§ Action item
In the data below, find every line with the word "colorM" and copy it.

§ Extracted material
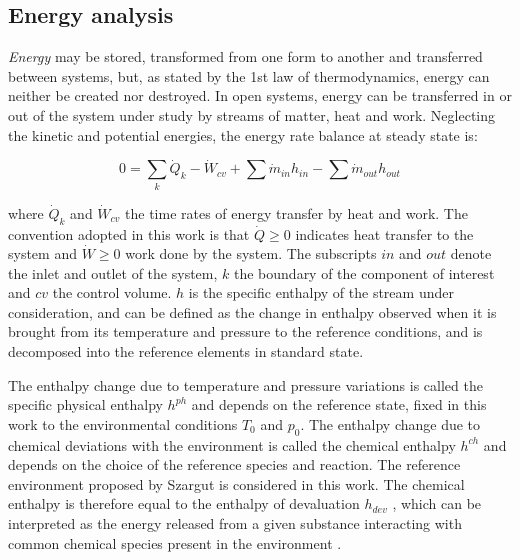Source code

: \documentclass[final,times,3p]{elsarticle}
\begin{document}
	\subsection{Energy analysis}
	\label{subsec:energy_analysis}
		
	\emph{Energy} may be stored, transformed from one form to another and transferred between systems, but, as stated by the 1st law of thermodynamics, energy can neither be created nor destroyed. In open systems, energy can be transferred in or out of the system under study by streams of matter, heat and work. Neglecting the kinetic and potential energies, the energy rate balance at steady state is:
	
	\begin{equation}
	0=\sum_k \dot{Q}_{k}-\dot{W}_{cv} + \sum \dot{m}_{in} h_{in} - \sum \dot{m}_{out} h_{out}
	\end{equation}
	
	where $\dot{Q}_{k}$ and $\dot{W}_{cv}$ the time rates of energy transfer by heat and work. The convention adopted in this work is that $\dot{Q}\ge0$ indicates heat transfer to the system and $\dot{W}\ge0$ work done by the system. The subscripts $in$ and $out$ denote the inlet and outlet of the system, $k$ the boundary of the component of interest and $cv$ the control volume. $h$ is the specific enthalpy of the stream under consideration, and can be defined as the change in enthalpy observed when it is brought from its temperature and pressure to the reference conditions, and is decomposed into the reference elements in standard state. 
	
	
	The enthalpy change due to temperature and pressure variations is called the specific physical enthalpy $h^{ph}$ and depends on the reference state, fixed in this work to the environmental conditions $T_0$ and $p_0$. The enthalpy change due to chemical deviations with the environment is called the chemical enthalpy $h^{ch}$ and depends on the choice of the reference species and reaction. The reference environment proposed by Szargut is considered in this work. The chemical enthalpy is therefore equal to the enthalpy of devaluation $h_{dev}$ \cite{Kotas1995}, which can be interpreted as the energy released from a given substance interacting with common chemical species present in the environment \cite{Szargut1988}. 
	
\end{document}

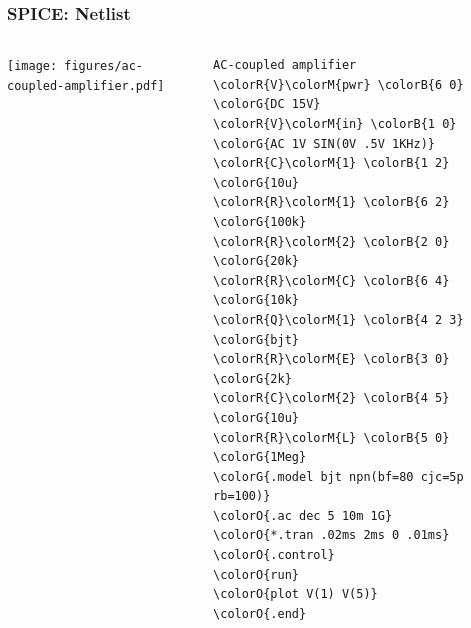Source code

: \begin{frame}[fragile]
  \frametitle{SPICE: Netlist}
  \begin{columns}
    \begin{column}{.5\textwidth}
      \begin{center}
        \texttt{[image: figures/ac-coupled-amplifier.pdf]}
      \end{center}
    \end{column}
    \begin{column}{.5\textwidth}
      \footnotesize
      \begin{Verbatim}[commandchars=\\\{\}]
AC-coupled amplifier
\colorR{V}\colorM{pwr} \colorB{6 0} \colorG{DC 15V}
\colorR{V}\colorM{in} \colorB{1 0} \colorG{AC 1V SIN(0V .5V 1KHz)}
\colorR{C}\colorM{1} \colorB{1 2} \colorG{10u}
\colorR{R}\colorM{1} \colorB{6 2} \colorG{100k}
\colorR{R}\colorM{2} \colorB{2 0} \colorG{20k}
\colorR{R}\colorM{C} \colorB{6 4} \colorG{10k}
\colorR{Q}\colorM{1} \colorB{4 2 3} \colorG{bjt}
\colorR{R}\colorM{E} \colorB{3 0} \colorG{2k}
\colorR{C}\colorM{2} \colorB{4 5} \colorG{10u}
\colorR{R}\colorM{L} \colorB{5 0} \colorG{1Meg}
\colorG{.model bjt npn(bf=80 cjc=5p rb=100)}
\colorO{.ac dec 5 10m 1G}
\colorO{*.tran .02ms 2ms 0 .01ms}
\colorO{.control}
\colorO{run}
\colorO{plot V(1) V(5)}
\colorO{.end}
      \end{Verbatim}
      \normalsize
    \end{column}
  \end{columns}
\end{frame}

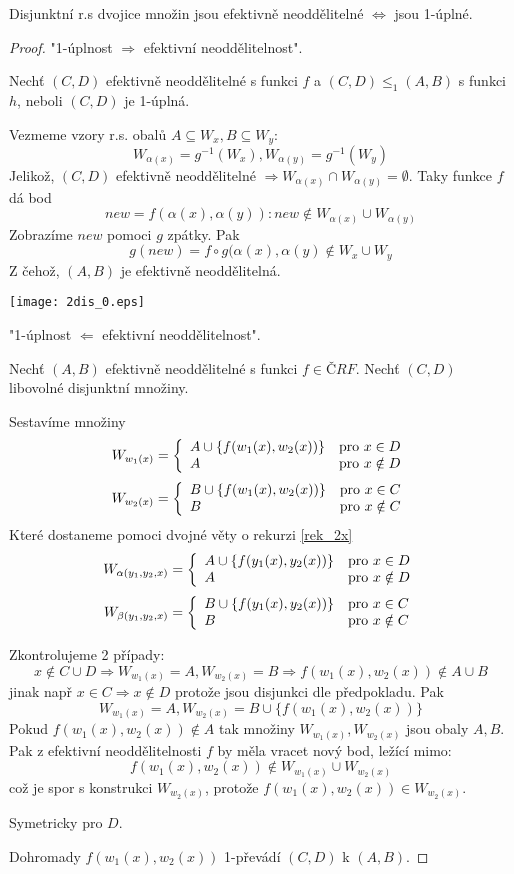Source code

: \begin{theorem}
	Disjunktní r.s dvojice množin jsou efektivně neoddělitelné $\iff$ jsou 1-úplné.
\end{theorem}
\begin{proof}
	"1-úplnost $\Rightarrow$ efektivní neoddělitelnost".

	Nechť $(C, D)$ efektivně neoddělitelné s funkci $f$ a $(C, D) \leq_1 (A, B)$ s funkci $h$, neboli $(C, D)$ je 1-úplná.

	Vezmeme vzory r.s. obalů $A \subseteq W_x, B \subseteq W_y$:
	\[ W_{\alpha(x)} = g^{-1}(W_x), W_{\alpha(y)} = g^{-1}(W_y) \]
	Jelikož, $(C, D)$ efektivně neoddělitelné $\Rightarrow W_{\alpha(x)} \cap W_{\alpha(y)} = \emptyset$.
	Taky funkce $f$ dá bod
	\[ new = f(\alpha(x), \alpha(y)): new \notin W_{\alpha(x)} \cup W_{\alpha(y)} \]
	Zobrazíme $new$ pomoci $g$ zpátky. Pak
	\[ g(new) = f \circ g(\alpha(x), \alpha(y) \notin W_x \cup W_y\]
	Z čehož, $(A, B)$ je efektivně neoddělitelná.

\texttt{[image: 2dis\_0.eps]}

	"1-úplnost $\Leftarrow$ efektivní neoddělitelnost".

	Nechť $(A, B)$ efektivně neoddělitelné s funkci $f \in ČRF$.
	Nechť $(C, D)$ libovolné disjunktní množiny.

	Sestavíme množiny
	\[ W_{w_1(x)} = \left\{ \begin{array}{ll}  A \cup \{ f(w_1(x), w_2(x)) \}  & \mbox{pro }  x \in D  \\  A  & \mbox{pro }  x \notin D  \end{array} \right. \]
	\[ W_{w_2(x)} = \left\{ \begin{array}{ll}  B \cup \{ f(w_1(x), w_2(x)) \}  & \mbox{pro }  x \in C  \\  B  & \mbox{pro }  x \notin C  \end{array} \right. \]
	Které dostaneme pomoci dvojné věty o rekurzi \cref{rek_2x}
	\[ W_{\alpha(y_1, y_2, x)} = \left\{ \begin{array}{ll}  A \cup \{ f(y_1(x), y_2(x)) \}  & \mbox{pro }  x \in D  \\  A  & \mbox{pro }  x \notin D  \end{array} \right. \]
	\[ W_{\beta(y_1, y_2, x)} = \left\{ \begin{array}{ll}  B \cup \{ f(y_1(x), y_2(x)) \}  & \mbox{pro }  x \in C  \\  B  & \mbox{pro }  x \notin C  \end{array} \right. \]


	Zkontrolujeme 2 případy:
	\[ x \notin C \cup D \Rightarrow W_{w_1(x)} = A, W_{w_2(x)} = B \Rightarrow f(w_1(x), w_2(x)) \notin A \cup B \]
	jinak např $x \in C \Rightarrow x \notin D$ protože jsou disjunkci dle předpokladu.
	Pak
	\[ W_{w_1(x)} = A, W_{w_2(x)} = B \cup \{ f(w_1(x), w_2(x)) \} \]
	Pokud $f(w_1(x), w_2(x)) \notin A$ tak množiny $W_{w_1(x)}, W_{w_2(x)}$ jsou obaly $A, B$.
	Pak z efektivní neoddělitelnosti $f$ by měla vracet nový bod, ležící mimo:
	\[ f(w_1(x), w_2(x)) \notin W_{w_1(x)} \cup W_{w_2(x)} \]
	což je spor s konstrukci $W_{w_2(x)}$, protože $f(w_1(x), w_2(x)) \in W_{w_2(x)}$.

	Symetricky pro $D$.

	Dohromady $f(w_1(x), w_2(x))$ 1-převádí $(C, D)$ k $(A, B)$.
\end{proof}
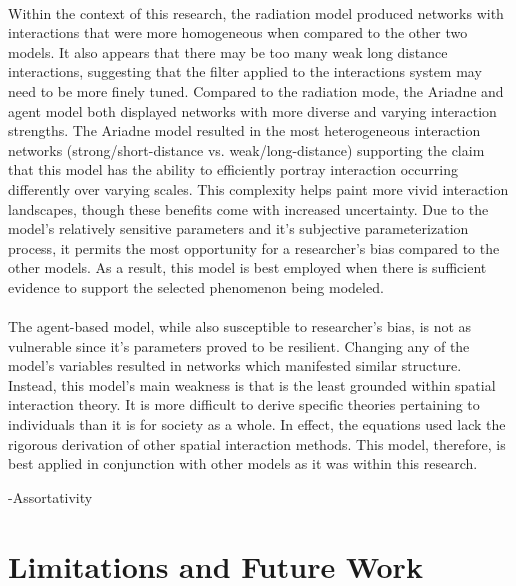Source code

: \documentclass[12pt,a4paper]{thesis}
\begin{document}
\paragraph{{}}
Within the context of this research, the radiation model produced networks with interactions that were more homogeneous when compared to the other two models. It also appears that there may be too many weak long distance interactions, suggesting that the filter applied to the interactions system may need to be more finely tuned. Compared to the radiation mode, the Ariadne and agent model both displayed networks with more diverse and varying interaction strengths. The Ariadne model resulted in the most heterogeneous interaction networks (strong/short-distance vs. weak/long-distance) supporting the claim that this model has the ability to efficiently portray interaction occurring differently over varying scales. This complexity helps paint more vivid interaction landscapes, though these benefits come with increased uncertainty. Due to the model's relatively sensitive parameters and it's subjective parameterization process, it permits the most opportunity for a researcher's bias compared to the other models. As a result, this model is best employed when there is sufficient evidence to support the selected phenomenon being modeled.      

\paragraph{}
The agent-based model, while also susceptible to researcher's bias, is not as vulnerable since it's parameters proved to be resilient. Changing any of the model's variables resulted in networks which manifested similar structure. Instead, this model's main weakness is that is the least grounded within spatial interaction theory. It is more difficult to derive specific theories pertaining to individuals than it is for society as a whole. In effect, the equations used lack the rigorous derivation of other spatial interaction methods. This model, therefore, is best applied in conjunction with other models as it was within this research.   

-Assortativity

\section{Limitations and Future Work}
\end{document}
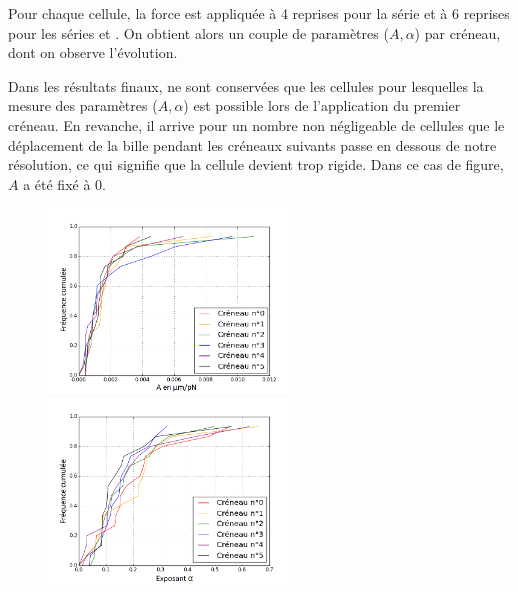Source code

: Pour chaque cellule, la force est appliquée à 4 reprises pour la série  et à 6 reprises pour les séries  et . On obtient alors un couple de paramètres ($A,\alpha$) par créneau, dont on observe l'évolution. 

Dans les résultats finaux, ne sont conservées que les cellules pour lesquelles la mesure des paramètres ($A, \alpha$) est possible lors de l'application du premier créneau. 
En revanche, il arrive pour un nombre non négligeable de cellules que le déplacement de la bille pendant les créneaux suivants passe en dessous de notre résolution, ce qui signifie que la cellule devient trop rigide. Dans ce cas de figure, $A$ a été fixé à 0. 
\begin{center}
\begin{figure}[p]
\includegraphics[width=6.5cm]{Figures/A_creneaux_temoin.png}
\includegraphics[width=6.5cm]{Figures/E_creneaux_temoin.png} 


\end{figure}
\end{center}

§ Your solution
\colorR{V}\colorM{pwr} \colorB{6 0} \colorG{DC 15V}
\colorR{V}\colorM{in} \colorB{1 0} \colorG{AC 1V SIN(0V .5V 1KHz)}
\colorR{C}\colorM{1} \colorB{1 2} \colorG{10u}
\colorR{R}\colorM{1} \colorB{6 2} \colorG{100k}
\colorR{R}\colorM{2} \colorB{2 0} \colorG{20k}
\colorR{R}\colorM{C} \colorB{6 4} \colorG{10k}
\colorR{Q}\colorM{1} \colorB{4 2 3} \colorG{bjt}
\colorR{R}\colorM{E} \colorB{3 0} \colorG{2k}
\colorR{C}\colorM{2} \colorB{4 5} \colorG{10u}
\colorR{R}\colorM{L} \colorB{5 0} \colorG{1Meg}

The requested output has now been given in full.